> EXERCISE INSTRUCTIONS:
Check the material that follows and say how many lines include the string "whole", giving the number alone.

> EXCERPTED RECORDS:

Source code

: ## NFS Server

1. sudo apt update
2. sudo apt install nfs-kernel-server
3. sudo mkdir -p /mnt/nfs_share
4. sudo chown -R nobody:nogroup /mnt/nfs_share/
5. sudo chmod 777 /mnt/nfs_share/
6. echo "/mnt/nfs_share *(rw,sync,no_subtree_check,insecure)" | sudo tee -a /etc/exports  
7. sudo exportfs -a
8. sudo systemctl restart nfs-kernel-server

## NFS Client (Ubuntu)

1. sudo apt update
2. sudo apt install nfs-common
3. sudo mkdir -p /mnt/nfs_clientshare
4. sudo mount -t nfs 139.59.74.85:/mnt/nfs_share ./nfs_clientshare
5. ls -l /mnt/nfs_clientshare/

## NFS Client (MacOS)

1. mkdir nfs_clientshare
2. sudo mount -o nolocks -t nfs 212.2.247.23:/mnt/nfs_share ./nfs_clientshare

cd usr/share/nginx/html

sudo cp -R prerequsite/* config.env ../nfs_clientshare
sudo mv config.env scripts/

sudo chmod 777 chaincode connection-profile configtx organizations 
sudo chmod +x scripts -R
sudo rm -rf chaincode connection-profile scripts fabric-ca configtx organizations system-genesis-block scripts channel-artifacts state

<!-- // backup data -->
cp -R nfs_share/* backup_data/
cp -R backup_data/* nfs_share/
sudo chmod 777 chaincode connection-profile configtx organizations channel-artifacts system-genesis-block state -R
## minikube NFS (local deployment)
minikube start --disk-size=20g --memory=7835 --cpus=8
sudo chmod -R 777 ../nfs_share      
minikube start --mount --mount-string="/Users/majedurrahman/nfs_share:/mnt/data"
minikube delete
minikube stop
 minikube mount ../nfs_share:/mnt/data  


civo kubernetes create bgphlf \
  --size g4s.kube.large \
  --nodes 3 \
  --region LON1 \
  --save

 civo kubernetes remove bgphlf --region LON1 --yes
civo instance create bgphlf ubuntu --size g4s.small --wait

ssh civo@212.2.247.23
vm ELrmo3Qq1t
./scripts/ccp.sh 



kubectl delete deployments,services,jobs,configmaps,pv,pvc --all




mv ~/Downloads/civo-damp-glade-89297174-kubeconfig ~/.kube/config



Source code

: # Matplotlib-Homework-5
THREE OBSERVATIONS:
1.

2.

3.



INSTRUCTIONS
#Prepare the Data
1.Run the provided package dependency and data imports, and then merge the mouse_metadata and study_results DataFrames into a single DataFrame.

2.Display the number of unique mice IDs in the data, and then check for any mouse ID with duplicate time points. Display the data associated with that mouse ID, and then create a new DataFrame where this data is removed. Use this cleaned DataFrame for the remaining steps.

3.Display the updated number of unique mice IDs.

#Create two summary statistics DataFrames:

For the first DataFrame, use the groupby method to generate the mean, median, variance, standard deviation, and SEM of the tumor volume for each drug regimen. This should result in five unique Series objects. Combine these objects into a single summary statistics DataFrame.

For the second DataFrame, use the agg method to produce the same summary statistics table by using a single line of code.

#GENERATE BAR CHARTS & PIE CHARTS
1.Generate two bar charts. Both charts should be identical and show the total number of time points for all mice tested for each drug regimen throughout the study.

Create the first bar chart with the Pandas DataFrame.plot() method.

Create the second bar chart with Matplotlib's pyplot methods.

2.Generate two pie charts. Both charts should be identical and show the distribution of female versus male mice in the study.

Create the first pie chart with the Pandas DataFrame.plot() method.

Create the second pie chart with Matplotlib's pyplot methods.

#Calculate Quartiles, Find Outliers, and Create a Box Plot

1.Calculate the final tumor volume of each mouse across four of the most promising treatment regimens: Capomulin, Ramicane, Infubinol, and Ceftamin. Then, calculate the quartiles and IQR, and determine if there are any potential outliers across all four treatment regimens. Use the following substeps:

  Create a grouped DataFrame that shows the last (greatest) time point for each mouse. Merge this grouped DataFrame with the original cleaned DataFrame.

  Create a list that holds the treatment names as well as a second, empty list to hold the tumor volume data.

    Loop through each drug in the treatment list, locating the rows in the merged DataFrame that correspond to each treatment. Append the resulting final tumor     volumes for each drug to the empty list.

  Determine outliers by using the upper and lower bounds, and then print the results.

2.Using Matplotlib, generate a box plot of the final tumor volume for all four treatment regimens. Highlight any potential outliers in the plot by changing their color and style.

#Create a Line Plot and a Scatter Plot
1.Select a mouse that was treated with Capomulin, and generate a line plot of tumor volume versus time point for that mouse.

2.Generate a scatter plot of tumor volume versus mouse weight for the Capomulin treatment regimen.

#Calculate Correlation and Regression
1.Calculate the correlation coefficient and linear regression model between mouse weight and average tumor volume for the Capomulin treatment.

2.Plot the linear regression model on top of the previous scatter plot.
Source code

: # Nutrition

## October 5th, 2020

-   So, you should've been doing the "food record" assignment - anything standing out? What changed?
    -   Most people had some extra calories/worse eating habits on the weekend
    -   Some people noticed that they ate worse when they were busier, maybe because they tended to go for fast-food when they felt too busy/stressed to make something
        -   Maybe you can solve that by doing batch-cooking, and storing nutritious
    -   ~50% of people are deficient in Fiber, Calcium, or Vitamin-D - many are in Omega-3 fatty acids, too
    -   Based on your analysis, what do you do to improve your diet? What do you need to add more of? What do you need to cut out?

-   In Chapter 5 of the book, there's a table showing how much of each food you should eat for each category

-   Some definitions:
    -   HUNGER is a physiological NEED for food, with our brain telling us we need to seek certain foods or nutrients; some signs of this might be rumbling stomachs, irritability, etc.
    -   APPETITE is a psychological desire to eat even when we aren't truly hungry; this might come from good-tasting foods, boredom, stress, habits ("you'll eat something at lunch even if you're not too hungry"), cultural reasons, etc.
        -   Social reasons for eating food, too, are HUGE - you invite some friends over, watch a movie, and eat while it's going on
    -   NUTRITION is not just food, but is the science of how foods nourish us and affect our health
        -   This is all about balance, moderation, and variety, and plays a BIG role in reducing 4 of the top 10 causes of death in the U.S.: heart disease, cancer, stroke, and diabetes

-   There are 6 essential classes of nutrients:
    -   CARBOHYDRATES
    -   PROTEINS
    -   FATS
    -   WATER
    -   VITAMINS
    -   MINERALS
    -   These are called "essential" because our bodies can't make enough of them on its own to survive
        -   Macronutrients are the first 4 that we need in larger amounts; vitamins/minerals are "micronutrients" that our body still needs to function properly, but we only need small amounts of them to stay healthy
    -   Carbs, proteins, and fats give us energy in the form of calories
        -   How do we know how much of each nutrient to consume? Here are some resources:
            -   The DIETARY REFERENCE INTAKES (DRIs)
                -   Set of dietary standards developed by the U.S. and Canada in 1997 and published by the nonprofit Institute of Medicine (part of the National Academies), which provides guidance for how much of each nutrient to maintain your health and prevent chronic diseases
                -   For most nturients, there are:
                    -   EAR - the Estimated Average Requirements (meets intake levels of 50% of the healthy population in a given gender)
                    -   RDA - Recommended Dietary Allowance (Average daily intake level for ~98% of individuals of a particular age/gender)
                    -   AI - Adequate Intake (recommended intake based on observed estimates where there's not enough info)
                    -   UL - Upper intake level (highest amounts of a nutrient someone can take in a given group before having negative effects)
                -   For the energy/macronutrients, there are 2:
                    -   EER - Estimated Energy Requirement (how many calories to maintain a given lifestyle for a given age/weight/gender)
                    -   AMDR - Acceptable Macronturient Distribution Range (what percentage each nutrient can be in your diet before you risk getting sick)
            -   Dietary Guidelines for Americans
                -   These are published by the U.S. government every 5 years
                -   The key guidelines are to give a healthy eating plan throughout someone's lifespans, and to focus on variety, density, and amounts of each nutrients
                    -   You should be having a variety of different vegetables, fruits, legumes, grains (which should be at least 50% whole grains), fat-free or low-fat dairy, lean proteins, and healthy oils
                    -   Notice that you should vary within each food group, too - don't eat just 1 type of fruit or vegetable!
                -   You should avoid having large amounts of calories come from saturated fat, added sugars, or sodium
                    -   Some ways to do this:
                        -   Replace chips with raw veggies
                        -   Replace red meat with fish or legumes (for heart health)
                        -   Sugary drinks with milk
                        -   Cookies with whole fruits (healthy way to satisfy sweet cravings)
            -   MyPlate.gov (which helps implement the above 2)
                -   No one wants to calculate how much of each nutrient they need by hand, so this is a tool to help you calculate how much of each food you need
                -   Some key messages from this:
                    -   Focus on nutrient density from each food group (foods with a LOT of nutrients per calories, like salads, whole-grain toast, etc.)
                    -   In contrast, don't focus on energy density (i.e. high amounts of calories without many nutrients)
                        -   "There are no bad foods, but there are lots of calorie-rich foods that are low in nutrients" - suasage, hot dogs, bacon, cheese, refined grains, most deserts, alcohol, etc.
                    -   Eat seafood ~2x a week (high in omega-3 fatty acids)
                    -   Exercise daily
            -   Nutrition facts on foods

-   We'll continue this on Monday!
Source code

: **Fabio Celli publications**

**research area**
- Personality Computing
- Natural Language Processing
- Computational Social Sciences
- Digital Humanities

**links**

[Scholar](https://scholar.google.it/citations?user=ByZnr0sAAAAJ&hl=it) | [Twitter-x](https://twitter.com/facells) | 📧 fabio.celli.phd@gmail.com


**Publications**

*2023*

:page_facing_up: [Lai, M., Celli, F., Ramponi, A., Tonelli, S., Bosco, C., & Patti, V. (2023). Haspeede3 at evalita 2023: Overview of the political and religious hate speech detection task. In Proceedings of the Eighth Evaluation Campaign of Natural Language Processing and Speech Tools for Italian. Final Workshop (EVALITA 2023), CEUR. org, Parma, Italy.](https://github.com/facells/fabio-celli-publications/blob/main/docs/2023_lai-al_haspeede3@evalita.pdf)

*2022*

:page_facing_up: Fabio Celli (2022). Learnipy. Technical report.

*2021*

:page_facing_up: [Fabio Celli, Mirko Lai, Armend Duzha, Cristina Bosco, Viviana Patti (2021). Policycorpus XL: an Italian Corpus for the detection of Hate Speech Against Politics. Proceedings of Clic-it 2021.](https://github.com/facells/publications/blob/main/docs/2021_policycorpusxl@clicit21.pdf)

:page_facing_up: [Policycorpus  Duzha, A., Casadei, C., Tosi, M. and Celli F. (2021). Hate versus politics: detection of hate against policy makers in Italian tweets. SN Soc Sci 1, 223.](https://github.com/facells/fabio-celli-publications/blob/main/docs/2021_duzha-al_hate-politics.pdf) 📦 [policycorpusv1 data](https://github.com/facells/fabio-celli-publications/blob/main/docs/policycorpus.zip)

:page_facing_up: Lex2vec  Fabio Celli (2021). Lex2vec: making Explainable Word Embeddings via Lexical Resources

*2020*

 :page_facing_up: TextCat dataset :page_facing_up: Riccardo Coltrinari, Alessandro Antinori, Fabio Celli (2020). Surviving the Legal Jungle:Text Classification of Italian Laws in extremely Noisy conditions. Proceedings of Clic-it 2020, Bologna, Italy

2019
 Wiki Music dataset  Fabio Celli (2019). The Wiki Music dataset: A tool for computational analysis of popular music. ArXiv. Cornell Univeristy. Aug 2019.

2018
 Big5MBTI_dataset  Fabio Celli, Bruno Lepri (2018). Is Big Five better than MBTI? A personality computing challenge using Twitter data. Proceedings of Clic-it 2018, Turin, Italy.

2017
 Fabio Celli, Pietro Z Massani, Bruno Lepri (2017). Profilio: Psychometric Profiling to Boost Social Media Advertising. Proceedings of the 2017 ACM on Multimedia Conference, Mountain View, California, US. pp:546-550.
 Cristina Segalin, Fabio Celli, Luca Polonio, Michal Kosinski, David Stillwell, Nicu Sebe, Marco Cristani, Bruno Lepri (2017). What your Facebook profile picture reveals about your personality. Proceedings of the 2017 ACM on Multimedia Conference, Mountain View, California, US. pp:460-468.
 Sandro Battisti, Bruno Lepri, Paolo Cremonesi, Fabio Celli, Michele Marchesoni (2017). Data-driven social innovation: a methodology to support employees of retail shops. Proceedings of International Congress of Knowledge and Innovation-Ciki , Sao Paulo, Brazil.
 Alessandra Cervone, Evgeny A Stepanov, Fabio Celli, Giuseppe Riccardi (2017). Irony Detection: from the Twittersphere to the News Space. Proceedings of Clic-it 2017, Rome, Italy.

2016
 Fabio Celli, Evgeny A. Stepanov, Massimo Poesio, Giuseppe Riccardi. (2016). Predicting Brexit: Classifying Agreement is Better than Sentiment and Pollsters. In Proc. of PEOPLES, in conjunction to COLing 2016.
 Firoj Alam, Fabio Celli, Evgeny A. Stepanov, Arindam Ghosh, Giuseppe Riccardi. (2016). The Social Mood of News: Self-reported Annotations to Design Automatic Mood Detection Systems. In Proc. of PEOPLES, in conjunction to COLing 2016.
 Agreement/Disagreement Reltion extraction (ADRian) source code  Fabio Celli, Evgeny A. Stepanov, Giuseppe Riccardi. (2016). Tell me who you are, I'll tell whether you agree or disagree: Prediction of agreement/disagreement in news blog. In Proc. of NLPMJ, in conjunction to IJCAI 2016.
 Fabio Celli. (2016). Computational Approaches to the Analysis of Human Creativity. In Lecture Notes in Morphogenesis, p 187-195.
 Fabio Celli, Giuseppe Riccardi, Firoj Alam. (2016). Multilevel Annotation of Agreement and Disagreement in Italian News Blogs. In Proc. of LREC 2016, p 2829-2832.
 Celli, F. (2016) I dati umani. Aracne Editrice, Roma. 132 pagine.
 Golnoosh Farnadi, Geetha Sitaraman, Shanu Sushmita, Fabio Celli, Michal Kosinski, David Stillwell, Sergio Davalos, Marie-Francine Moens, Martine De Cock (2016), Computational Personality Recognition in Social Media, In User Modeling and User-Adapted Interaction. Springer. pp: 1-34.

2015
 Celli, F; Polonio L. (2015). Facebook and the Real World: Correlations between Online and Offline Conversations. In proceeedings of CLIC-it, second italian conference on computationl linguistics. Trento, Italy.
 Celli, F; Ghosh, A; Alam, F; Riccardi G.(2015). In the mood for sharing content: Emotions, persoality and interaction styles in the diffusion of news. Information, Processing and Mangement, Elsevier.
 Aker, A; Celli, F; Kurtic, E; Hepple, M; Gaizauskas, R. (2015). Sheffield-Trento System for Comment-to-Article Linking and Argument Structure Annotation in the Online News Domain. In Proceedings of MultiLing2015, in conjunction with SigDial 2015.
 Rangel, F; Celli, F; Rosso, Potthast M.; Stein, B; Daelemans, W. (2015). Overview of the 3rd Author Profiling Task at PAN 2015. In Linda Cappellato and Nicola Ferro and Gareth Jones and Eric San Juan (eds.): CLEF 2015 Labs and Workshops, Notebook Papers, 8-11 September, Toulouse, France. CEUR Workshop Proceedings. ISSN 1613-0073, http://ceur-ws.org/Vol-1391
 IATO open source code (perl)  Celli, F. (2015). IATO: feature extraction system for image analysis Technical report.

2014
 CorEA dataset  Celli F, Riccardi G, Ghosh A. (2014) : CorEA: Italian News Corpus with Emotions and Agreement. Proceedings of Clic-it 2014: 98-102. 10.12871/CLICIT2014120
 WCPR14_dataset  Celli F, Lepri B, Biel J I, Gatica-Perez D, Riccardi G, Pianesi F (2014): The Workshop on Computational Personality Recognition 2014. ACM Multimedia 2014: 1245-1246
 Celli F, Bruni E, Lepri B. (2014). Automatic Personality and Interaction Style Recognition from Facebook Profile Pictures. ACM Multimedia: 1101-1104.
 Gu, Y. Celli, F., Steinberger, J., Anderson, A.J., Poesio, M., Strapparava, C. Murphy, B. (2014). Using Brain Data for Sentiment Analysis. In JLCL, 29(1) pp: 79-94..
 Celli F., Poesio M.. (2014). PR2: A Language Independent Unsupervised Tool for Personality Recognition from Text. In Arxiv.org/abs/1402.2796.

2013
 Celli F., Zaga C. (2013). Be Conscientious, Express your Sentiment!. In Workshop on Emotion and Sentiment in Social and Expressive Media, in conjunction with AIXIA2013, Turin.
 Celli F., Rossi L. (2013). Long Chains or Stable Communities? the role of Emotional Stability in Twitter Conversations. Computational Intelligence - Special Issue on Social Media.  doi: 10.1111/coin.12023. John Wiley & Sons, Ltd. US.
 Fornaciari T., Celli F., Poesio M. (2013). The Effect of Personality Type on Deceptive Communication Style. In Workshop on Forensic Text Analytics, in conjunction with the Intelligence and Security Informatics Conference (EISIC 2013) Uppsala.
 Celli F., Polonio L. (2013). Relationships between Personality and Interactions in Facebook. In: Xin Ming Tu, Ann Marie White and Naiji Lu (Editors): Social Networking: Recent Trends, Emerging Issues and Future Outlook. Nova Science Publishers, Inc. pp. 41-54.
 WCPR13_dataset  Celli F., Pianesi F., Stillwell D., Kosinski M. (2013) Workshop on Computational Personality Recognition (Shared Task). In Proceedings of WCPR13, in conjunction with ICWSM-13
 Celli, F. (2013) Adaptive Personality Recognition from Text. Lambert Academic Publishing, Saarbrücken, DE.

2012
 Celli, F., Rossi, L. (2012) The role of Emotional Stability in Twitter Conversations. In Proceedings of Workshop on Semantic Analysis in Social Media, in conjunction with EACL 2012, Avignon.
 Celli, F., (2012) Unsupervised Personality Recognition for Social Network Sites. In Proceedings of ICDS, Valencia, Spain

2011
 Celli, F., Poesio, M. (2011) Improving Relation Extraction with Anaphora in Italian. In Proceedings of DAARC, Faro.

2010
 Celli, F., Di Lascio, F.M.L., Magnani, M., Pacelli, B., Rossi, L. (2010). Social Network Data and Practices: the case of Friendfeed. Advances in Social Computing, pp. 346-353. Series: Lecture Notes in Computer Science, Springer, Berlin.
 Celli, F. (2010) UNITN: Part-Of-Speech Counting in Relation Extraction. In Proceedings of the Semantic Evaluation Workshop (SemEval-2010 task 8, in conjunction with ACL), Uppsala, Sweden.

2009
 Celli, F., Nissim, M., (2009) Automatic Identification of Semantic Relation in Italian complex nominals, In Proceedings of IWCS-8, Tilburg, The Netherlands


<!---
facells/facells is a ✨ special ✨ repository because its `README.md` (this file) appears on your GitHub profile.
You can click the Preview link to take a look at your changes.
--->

> RESULT OF THIS TASK:
3